_What the exercise asks_.
Across the following data, state how many lines include the word "this". Provide the number alone.

_Supplied records_.
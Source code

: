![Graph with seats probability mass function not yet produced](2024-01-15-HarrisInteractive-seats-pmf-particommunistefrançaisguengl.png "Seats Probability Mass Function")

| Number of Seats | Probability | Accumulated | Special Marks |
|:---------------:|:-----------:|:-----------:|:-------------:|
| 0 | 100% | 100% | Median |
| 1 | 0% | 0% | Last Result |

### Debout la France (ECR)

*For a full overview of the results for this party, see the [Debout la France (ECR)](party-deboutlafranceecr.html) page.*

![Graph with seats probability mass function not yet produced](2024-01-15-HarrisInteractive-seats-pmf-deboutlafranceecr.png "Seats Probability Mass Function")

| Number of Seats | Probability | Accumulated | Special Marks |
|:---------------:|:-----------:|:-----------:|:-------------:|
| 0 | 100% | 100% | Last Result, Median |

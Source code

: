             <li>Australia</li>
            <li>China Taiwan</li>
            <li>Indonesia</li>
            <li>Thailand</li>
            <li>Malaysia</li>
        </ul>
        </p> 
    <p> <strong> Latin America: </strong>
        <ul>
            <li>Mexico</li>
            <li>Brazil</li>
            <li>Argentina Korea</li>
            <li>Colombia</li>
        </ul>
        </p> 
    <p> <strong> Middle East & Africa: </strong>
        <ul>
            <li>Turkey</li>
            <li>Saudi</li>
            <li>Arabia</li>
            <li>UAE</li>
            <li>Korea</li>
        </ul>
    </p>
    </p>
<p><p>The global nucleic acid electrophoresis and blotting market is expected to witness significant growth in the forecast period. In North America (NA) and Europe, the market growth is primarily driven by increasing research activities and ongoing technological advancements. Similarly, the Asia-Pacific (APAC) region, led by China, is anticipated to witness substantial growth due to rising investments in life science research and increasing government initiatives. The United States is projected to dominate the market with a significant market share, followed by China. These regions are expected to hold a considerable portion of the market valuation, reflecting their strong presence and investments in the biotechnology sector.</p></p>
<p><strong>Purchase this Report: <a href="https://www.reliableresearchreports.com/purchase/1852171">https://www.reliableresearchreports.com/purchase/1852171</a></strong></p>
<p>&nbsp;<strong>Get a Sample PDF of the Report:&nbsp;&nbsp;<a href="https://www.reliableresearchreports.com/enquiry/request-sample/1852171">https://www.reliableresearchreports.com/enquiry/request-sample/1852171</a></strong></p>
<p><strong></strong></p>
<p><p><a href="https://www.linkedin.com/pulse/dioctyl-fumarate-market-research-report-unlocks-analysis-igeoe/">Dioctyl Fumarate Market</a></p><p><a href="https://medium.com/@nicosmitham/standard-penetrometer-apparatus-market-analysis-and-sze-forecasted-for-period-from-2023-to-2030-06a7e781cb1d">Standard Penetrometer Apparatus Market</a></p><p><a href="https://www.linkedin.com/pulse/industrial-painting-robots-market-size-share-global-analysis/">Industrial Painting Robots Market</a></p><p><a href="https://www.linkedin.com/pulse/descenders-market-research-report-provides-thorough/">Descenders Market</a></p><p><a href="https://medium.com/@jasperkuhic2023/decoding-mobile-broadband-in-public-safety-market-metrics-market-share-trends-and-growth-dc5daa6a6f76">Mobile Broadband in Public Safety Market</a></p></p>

_Solution to the exercise_.
2